** GOAL OF THE EXERCISE **
Pull every line that includes the word "format" out of the data below and copy it.

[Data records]

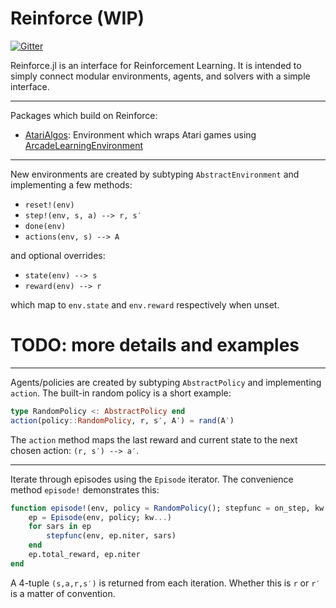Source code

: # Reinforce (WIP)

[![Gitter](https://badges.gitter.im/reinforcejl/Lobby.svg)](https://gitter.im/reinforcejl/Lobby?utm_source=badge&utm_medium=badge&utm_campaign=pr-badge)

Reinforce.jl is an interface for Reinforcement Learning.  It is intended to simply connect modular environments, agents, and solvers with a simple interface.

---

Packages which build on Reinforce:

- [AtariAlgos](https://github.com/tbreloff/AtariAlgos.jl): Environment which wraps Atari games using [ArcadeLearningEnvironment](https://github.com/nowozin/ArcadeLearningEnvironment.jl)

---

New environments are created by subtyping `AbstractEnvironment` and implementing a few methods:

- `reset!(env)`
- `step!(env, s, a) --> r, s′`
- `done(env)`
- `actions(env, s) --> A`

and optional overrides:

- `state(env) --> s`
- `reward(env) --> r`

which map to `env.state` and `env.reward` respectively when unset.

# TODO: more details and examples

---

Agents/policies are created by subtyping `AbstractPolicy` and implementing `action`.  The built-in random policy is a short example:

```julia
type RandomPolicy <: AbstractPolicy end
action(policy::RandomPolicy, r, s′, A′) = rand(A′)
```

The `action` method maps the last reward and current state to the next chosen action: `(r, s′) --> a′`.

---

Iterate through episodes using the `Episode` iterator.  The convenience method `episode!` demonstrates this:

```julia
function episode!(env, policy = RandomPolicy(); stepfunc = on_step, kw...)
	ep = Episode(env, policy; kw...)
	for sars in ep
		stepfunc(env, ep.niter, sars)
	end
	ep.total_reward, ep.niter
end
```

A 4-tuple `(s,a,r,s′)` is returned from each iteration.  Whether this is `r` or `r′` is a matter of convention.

...

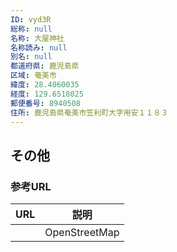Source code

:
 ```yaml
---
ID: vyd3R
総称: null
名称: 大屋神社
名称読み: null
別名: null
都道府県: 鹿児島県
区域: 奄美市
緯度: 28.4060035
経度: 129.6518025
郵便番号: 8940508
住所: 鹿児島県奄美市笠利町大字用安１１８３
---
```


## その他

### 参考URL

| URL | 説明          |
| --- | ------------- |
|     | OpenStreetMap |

---

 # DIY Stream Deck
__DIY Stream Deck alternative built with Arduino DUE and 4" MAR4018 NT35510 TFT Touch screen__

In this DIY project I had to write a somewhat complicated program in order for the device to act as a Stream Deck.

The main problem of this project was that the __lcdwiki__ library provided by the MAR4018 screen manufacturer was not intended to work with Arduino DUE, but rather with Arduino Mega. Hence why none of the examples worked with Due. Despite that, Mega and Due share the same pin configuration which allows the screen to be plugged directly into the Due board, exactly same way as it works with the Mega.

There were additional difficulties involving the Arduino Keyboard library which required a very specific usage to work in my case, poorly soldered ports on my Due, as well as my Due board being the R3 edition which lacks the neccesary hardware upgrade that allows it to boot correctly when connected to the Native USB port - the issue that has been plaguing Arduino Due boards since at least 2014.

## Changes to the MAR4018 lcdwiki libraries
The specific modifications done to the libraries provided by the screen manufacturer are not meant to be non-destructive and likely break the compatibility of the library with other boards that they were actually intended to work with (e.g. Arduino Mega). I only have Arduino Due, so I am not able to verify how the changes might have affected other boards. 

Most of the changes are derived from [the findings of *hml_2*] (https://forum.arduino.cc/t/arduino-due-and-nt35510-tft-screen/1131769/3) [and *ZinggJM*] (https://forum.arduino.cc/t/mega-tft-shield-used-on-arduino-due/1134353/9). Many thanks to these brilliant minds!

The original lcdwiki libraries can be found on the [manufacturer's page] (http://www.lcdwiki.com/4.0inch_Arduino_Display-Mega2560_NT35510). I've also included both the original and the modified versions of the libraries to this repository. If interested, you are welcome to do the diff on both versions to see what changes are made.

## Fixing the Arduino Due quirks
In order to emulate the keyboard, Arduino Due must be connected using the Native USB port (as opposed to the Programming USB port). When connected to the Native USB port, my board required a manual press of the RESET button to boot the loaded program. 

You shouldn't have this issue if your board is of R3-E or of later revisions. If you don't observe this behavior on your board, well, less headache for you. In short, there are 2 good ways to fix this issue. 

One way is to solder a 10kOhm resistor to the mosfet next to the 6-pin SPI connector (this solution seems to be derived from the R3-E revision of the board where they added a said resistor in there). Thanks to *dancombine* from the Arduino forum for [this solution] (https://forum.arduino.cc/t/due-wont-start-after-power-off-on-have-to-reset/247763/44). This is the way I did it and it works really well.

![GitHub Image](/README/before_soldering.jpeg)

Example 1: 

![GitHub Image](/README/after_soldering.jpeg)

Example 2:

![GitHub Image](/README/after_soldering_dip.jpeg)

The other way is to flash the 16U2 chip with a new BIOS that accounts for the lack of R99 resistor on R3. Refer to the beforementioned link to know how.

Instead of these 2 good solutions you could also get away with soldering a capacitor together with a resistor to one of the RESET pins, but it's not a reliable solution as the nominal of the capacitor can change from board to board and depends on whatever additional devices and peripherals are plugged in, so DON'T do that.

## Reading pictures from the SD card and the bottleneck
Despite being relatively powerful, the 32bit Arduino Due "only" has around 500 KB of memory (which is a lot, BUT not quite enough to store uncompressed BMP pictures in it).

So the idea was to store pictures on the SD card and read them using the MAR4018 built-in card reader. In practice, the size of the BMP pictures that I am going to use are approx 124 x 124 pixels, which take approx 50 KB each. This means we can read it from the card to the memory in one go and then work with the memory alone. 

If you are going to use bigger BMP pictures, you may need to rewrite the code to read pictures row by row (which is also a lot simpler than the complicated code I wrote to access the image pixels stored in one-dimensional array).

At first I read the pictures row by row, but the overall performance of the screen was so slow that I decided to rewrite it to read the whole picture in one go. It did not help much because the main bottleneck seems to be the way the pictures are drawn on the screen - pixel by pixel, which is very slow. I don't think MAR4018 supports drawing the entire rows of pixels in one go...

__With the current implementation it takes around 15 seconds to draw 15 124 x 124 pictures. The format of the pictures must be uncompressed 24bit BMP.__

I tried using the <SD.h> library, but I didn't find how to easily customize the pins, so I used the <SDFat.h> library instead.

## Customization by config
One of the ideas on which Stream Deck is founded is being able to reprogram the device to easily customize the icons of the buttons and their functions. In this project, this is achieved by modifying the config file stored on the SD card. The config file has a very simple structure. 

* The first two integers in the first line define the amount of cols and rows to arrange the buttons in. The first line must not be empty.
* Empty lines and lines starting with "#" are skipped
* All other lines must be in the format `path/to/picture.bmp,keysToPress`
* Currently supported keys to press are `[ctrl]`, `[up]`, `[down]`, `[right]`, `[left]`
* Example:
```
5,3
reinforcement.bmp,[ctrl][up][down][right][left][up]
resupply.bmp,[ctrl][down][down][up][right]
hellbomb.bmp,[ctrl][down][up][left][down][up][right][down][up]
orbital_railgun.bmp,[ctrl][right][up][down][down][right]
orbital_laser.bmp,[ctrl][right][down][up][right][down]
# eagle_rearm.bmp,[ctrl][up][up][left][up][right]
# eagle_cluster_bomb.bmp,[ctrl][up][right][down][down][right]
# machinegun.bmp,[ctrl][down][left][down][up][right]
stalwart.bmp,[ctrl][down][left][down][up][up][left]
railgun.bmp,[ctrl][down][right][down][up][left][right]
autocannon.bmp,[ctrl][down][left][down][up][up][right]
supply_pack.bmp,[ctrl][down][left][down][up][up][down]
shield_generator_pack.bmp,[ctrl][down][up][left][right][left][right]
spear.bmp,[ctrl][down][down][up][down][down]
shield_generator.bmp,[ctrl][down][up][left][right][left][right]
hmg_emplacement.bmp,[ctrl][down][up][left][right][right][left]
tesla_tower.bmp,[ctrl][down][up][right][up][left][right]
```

** FINAL ANSWER **
__With the current implementation it takes around 15 seconds to draw 15 124 x 124 pictures. The format of the pictures must be uncompressed 24bit BMP.__
* All other lines must be in the format `path/to/picture.bmp,keysToPress`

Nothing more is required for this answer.